### GOAL OF THE EXERCISE
Look at the entries below and restate word for word the lines from the first through the one that has "Breusch-Pagan (heterocedasticidad) &".

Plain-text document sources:
# # # # #

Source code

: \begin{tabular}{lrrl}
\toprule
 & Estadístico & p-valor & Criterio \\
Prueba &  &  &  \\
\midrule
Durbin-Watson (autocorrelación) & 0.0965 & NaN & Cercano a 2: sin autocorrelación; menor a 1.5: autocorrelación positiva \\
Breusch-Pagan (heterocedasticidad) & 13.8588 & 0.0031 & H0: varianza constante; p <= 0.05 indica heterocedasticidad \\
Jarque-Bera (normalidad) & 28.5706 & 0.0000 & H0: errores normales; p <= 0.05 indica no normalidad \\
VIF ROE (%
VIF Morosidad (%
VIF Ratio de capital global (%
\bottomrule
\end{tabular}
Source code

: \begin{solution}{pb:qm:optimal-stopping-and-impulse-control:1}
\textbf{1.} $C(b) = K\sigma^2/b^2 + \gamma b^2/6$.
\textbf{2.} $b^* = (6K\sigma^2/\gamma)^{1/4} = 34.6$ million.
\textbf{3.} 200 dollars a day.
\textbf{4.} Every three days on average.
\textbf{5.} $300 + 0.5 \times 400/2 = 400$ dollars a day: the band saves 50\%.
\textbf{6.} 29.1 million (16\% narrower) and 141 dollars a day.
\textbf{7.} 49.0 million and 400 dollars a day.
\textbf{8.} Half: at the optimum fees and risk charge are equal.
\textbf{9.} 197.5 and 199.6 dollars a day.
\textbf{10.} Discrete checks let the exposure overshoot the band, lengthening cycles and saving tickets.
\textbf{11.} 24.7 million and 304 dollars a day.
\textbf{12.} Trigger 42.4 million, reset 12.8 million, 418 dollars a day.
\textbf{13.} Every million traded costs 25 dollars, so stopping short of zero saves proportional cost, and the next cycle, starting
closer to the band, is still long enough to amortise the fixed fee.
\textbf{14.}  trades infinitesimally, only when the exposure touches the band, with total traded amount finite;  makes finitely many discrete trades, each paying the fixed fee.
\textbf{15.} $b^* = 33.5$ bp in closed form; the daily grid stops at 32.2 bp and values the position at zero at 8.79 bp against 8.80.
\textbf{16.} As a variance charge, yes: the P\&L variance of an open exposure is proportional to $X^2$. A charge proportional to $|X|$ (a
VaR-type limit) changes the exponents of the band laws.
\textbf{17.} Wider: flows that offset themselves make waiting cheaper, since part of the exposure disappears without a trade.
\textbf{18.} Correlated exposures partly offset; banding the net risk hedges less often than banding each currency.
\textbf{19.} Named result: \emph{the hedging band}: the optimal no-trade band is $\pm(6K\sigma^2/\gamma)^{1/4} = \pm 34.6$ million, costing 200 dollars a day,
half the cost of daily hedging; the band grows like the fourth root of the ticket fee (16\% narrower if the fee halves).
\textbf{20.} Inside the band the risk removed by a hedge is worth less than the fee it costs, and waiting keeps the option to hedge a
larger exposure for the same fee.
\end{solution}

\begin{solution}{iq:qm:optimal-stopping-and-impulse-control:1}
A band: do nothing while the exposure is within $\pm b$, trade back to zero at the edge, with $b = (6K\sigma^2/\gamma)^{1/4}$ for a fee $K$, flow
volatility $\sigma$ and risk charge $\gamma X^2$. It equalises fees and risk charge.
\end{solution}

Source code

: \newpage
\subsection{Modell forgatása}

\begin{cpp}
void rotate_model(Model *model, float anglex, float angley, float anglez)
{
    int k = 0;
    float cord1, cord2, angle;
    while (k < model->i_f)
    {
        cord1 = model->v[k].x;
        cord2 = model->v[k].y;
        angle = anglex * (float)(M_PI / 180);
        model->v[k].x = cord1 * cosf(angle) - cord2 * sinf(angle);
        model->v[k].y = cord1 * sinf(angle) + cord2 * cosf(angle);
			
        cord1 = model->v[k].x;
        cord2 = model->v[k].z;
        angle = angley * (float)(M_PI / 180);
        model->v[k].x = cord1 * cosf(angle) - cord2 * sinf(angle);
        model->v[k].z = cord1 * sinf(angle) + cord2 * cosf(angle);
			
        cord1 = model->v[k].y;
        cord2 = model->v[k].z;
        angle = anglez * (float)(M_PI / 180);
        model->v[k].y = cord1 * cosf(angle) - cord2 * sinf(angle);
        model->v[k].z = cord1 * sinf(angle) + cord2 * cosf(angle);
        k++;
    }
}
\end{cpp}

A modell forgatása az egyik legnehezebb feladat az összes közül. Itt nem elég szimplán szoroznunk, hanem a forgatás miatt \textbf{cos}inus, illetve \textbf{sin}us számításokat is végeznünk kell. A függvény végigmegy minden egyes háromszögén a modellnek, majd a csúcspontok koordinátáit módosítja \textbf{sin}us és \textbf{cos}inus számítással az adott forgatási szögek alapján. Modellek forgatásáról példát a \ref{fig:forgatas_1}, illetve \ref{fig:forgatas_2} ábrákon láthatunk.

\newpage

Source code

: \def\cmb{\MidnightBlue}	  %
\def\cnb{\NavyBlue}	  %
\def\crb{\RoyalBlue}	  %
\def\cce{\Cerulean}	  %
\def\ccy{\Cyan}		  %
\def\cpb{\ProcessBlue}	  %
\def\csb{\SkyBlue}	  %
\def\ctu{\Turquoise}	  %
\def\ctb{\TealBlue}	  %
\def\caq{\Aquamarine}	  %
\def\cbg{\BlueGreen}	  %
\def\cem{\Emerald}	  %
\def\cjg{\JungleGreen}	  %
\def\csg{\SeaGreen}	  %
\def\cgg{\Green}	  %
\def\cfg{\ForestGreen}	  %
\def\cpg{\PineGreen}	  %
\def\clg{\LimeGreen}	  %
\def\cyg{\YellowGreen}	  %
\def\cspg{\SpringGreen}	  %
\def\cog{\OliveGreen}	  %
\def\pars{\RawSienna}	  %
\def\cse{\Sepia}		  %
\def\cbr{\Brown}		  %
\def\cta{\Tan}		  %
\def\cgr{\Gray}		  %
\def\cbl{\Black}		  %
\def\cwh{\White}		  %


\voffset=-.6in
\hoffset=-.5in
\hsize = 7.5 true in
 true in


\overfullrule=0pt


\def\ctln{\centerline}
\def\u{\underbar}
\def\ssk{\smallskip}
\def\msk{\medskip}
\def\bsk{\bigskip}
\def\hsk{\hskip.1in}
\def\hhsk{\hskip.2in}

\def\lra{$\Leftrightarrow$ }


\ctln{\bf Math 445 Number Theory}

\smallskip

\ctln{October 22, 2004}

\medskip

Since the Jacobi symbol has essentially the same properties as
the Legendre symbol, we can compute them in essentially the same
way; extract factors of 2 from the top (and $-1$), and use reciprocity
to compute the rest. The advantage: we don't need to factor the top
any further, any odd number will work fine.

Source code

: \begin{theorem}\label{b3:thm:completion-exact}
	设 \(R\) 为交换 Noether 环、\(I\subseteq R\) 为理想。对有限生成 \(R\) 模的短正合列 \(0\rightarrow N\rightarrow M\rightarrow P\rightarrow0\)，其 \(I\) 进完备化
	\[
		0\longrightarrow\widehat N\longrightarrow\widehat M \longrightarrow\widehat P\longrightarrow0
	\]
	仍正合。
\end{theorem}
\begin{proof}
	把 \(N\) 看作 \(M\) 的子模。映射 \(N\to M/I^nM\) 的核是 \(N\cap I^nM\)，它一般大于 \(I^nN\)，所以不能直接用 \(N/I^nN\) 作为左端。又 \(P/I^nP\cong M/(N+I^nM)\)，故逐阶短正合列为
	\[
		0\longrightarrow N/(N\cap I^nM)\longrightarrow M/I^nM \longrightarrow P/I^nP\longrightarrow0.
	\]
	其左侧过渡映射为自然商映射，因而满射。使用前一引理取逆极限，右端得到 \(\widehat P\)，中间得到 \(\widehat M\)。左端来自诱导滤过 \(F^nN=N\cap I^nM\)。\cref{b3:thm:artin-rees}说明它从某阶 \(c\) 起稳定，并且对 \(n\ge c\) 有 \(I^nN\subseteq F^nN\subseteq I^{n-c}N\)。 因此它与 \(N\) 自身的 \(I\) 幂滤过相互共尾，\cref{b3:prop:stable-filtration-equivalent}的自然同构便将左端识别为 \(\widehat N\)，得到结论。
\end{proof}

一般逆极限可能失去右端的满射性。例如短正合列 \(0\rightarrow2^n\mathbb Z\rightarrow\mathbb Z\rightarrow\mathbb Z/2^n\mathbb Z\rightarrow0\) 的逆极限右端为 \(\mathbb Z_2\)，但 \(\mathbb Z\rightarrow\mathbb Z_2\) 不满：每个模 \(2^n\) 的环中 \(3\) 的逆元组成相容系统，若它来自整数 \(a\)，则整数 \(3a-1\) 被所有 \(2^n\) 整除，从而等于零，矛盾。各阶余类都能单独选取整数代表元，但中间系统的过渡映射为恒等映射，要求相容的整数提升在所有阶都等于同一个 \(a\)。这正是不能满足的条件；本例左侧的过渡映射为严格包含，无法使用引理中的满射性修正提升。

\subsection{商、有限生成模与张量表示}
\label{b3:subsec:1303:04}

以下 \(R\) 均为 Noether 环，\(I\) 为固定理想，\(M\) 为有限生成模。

# # # # #

### SOLUTION FOR THIS PROBLEM
Source code

: \begin{tabular}{lrrl}
\toprule
 & Estadístico & p-valor & Criterio \\
Prueba &  &  &  \\
\midrule
Durbin-Watson (autocorrelación) & 0.0965 & NaN & Cercano a 2: sin autocorrelación; menor a 1.5: autocorrelación positiva \\
Breusch-Pagan (heterocedasticidad) & 13.8588 & 0.0031 & H0: varianza constante; p <= 0.05 indica heterocedasticidad \\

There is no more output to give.